Despite the fortuitous timing overlap, the links between the two events are mostly coincidental. According to artist, teacher and Sumo Robot Challenge coordinator Norman White, about three-quarters of ARG’s members have passed through various programs at the college.
ARG director Jeff Mann is adamant that his group’s creations have little to do with OCAD’s electronic sumo wrestlers.
“There seems to be a culture around robots,” Mann says from the midst of the Spaceprobe installation. “Autonomous carts that zoom around or the toys that little kids play with tend to be the first things that come to people’s minds.
“That’s fine, but this is something else. I founded ARG to bring together people who want to explore electronics in three-dimensional spaces.
“To some extent, this work is interactive in that there’s control and feedback, but what this show is really about is process. This is the kind of work that doesn’t go anywhere until you see what actually happens when you try to put it together, and for the past year ARG has met every Tuesday evening for workshops.”
The workshops tend toward the purely practical, with various members outlining tools and techniques they’ve used to make something in particular work.
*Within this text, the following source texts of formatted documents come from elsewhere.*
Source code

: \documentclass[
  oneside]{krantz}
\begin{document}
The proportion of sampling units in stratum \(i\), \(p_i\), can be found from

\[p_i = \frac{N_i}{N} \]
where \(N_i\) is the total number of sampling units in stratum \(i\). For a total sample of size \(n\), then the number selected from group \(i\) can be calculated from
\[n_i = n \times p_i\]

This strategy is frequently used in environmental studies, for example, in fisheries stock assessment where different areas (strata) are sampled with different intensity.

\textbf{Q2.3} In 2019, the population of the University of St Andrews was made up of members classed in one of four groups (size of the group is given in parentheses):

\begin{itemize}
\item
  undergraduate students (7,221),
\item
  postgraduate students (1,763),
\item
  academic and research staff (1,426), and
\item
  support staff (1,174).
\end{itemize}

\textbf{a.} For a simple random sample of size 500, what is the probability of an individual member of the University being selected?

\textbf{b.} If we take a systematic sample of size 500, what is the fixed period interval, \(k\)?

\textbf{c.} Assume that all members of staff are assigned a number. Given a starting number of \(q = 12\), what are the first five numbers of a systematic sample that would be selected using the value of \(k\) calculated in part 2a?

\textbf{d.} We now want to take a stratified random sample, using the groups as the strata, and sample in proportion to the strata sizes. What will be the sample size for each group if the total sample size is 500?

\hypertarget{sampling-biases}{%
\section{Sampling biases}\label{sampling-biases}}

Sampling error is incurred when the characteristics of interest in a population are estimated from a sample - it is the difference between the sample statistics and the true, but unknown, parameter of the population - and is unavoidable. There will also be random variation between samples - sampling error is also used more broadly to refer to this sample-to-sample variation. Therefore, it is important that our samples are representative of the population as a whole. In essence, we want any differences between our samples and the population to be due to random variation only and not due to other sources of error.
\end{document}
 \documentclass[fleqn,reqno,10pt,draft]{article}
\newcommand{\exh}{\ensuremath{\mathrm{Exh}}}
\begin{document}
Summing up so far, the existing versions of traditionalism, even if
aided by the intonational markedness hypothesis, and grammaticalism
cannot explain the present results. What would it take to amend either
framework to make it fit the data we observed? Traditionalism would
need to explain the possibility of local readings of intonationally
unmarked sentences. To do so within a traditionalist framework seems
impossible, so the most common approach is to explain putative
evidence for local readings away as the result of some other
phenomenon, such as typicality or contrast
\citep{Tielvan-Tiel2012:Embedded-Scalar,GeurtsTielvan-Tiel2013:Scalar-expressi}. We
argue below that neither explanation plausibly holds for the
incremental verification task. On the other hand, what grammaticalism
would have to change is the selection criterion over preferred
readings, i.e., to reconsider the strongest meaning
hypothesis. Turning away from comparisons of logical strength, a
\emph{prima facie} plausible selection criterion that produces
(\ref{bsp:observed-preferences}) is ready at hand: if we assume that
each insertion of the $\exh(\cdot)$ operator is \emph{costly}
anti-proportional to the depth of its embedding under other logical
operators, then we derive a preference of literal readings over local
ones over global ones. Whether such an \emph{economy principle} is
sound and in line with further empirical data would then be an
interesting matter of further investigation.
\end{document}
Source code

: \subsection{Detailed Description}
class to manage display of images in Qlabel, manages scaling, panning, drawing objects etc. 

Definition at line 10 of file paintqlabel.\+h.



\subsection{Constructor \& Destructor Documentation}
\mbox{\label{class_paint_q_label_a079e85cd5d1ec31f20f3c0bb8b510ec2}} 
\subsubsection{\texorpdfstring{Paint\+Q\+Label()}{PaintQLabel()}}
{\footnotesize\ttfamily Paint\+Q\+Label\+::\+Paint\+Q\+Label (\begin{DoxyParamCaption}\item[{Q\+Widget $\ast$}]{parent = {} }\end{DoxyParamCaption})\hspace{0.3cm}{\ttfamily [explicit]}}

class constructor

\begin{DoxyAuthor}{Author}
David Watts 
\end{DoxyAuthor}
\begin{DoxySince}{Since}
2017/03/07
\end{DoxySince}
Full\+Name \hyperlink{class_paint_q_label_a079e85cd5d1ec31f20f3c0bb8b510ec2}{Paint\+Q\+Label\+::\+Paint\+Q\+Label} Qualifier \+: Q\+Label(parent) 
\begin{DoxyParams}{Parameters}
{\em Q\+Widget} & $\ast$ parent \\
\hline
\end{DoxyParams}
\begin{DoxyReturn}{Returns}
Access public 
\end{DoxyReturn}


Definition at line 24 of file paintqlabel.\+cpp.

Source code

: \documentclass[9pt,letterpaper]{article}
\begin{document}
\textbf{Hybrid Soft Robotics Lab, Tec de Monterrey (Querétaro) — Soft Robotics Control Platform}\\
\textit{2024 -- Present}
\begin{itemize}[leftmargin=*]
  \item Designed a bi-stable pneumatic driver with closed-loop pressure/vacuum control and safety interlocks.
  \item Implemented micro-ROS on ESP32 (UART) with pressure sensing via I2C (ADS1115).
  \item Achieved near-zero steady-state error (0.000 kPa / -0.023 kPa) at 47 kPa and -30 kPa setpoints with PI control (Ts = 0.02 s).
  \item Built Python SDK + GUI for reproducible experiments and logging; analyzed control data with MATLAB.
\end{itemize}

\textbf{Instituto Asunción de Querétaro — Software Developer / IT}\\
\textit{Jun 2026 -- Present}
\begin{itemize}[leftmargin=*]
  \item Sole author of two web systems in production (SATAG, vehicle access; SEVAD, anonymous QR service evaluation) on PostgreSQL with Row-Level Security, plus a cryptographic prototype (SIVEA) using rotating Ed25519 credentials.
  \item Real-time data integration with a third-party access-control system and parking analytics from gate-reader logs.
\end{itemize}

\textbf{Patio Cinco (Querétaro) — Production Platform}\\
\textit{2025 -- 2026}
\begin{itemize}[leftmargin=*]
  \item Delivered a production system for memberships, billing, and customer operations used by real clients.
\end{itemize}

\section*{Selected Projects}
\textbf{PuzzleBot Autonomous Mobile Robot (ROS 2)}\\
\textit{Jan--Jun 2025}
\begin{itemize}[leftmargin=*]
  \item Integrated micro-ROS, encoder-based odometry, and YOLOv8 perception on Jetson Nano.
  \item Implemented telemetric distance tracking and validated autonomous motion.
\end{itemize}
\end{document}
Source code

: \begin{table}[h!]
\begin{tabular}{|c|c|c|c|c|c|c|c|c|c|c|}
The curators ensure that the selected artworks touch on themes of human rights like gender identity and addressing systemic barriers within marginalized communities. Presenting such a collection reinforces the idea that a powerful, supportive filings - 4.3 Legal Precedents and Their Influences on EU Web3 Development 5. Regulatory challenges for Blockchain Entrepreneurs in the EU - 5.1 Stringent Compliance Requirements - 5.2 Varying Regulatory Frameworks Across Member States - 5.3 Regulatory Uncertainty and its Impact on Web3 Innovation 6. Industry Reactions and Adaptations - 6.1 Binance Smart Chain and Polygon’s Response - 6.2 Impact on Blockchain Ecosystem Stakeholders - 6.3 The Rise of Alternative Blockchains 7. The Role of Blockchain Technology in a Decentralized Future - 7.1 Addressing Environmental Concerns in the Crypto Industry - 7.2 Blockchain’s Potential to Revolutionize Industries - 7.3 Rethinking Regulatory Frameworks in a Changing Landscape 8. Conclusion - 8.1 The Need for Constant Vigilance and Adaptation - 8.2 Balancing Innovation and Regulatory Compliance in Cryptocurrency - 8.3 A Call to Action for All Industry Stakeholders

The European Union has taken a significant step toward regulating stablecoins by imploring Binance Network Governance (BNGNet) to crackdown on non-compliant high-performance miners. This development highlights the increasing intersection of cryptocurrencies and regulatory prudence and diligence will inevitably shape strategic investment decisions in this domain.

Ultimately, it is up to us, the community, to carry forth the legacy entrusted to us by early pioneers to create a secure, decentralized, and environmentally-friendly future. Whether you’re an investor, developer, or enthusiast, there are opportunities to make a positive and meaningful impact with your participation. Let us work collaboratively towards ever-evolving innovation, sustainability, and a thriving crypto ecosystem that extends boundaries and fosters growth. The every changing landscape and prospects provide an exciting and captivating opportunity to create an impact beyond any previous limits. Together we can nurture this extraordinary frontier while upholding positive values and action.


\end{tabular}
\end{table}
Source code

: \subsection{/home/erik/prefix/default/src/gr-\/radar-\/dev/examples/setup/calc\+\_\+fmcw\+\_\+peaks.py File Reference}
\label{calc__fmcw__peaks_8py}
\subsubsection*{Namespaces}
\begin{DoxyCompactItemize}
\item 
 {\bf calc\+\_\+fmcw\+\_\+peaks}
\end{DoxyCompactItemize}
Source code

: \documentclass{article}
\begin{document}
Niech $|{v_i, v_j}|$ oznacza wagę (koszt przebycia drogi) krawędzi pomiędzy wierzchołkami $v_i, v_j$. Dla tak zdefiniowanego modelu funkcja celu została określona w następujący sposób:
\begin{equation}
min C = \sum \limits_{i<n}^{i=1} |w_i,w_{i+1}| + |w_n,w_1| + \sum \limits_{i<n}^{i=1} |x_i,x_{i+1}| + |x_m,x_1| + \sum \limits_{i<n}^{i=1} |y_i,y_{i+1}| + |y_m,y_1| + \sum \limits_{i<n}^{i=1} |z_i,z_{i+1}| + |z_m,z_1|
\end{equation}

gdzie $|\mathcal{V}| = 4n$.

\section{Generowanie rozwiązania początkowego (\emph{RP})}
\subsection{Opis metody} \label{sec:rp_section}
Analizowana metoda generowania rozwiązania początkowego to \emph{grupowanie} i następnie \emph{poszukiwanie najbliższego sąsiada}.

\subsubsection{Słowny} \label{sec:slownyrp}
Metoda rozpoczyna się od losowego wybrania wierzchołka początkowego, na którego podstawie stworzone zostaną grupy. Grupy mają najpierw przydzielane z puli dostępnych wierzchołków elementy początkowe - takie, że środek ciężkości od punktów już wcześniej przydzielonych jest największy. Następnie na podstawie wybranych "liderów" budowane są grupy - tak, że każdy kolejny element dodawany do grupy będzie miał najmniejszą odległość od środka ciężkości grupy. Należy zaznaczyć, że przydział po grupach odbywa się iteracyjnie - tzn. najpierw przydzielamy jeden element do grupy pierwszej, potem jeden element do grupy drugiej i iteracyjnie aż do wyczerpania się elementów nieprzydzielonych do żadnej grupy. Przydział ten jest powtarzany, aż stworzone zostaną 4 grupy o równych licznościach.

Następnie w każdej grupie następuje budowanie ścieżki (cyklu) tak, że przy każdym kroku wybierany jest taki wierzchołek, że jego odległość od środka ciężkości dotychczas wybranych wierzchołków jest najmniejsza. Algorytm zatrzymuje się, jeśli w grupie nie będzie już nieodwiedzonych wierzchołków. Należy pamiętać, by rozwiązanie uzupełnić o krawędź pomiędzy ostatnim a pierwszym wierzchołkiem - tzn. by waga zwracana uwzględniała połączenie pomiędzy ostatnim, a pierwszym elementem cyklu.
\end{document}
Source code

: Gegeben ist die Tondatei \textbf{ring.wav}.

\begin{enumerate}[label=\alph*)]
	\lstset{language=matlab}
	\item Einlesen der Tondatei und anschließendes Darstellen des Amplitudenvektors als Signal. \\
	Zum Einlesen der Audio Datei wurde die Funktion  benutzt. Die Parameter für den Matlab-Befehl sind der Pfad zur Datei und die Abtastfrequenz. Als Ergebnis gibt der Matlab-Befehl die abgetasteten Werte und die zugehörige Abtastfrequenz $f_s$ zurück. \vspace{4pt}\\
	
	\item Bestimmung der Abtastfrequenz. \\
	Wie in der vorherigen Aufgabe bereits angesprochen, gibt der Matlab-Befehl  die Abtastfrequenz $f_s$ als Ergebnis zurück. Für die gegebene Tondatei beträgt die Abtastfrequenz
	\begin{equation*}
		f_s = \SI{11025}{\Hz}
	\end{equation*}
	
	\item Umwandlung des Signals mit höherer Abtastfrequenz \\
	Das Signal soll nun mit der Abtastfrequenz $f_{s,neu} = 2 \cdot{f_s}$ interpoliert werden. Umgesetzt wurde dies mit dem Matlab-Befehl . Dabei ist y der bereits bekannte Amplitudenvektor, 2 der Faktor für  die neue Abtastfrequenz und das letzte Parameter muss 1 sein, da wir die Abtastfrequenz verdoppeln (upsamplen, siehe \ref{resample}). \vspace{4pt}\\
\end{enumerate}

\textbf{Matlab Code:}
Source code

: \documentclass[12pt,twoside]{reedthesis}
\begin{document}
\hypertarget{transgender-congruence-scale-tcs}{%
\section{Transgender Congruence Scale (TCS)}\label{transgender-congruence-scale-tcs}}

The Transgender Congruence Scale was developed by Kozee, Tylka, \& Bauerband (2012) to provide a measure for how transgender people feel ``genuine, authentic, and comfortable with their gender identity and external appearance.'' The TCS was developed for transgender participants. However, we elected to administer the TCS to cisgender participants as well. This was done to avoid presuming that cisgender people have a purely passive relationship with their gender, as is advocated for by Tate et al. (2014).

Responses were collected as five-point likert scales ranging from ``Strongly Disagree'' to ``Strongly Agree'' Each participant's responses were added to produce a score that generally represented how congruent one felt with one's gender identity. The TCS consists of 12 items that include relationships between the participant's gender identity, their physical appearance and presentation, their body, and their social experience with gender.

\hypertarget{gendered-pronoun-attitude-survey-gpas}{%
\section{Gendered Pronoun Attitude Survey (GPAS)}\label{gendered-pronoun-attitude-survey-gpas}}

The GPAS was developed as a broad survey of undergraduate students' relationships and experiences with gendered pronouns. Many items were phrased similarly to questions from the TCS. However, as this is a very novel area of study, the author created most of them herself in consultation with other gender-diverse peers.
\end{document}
It’s a gritty, hands-on approach that for Mann represents a reversal in the computerized direction most electronically driven art is taking.
“When I was at OCA, everyone in my program was working with motors, and I was trying to get people to write software. Most of what I’ve done since then is in the box, using computers, video and sound, but I find that stuff leaves me cold.
“Dealing with space, not just the virtual, is far more interesting.”
Mann’s own Spaceprobe offering, Spirit Catcher, is elegant and deceptively simple. A transparent plastic sheet billows above a white-housed fan while discrete antennae sense changes in electrical fields made by the movement of the plastic. These fluctuations are reflected in changes in the sound emitted by three tinny speakers.
Punning organ
Other highlights include James Ruxton’s Heavy Breathing, a device that amplifies the viewers’ breath; Rob Cruickshank and Wendy Whaley’s Transmit/Reflect, featuring a vagina-esque booth that uses a laser to transmit images of those who enter to a fur-lined viewer; Graham Smith’s reflective, revolving Rain Sphere; and Paul Davies’ The Quantification Of Humans, a sisal mat that shows the relative position of those standing on it on a tiny neon chart.
Robert Erlich’s No Escape roves around like a Jetsons-era robotic cart while projecting images between Inter/Access and Gallery 1313, in the heart of Parkdale. Robert Bernecky and Brad Harley take a comical turn with their Windows Of Opportunity, an off-key, pun-rich organ made from PVC pipes and rubber flipflops that plays a painful rendering of Mary Had A Little Lamb.
Other pieces are far less rewarding. Mann reveals his acute awareness of Spaceprobe’s unevenness when he quickly notes that this show is completely uncurated. A week after the opening, two participants still haven’t completed their installations. Shortcomings aside, however, Spaceprobe bristles with potential.
And the Sumo Robots are always a blast. As White observes, “It’s an art form that allows for a lot of irony.”